*What you are asked to do*:
In the following listing, find the lines containing "instructions" and report them.

*Material to process*:
────────────────────────────────────────

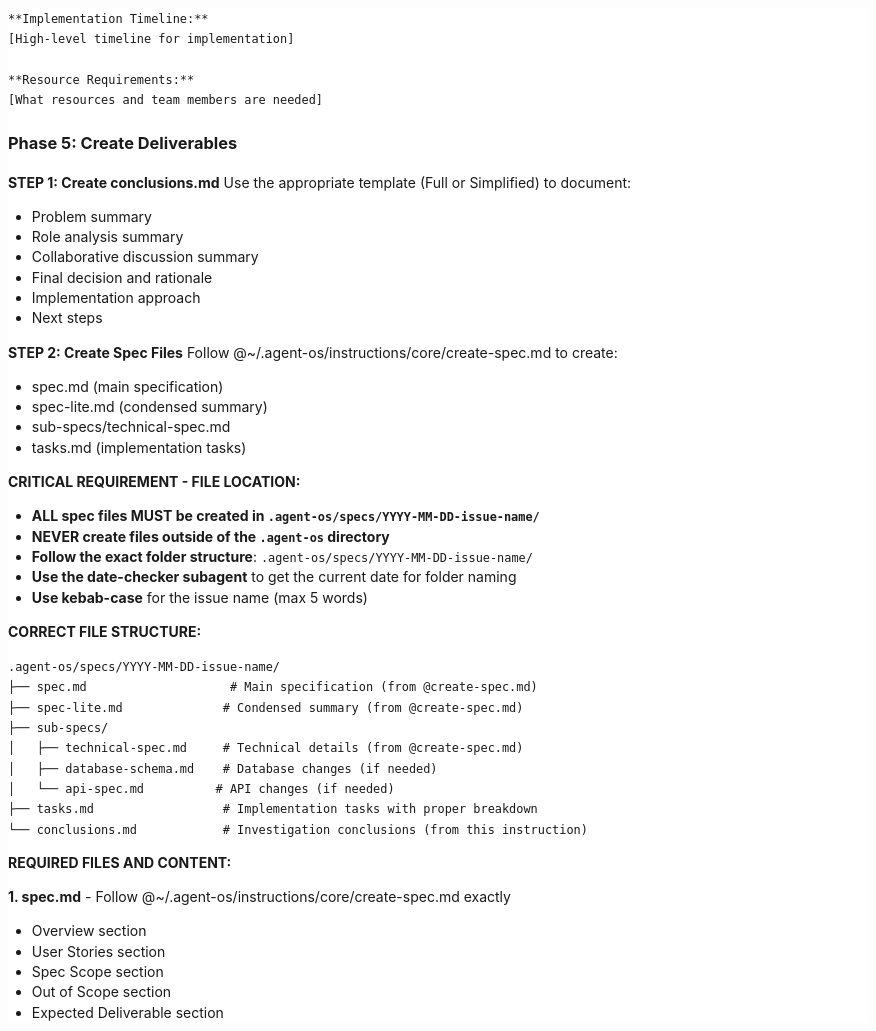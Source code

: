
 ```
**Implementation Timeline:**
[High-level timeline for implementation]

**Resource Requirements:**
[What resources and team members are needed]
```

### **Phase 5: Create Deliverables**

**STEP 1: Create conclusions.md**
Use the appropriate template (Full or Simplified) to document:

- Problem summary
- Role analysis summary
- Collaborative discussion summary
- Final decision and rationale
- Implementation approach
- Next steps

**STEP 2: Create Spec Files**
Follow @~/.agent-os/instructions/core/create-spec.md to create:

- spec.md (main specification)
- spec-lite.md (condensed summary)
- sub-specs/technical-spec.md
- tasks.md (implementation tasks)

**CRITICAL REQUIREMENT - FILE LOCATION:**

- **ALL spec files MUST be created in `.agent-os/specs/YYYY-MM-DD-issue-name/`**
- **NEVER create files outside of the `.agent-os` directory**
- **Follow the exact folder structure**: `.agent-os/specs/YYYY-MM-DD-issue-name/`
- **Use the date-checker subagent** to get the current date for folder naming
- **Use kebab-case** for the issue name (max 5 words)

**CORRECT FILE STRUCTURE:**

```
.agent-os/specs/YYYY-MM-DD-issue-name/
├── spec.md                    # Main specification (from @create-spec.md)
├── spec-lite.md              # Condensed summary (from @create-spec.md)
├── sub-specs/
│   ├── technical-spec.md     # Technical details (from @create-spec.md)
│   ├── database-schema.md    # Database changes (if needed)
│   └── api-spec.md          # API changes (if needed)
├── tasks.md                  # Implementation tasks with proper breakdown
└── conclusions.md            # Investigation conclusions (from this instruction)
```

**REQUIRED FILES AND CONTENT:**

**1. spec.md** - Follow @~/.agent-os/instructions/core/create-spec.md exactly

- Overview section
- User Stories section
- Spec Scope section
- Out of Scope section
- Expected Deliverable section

────────────────────────────────────────

*Reply to the exercise*:
Follow @~/.agent-os/instructions/core/create-spec.md to create:
**1. spec.md** - Follow @~/.agent-os/instructions/core/create-spec.md exactly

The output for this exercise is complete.